The script is designed to used on a machine that mounts the sdcard that will be used on the pi.

Too use the basic install functionality of the script, edit the config file (pay attention to the SDCARD_DEV variable) and then

root # source sysroot.sh && sysroot_install

Read the questions carefully and answer yes or no.

Create Your Installation Settings

Confguration your installation. These variables are referencecd by the sysroot.sh script and by this document.

   config (bash source code) - Set your install configuration variables
KERNEL_WORK=/mnt/shared/rpi_kernel
RPI_KERN_BRANCH=rpi-4.14.y

SYSROOT_WORK=/mnt/shared/sysroots
STAGE3_URL=http://ftp.osuosl.org/pub/funtoo/funtoo-current/arm-32bit/raspi3/stage3-latest.tar.xz
CHOST=armv7a-hardfloat-linux-gnueabi
CFLAGS="-O2 -pipe -march=armv7-a -mtune=cortex-a53 -mfpu=neon-vfpv4 -mfloat-abi=hard"

#SDCARD_DEV=mmcblk0p
SDCARD_DEV=sdb

INSTALL_VARS=(KERNEL_WORK RPI_KERN_BRANCH SYSROOT_WORK STAGE3_URL CHOST CFLAGS SDCARD_DEV)

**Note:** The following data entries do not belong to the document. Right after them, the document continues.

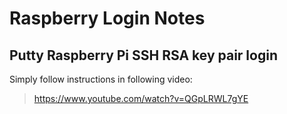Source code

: # Raspberry Login Notes
## Putty Raspberry Pi SSH RSA key pair login
Simply follow instructions in following video:
> https://www.youtube.com/watch?v=QGpLRWL7gYE
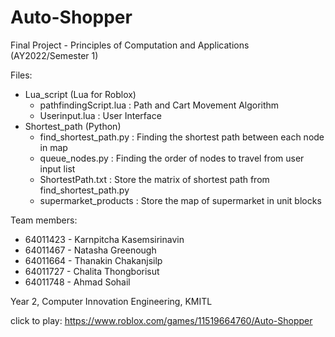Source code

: # Auto-Shopper
Final Project - Principles of Computation and Applications (AY2022/Semester 1)

Files:
- Lua_script (Lua for Roblox) 
    - pathfindingScript.lua : Path and Cart Movement Algorithm
    - Userinput.lua : User Interface
- Shortest_path (Python)
    - find_shortest_path.py : Finding the shortest path between each node in map
    - queue_nodes.py : Finding the order of nodes to travel from user input list
    - ShortestPath.txt : Store the matrix of shortest path from find_shortest_path.py
    - supermarket_products : Store the map of supermarket in unit blocks

Team members:
- 64011423 - Karnpitcha Kasemsirinavin 
- 64011467 - Natasha Greenough
- 64011664 - Thanakin Chakanjsilp
- 64011727 - Chalita Thongborisut
- 64011748 - Ahmad Sohail

Year 2, Computer Innovation Engineering, KMITL


click to play: https://www.roblox.com/games/11519664760/Auto-Shopper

Install the Stage 3 Tarball

Download the current Funtoo stage 3 build appropriate for your Raspberry Pi device. Check the Raspberry_Pi_(Version_3) page, to see the version available for versions 3 of the Pi. Here we download the version for version 3 by setting the STAGE_URL variable in our configuration file.

We need to save the archive to $STAGE3_ARCHIVE and unpack it to $SYSROOT. Back up or remove any previous work in that local.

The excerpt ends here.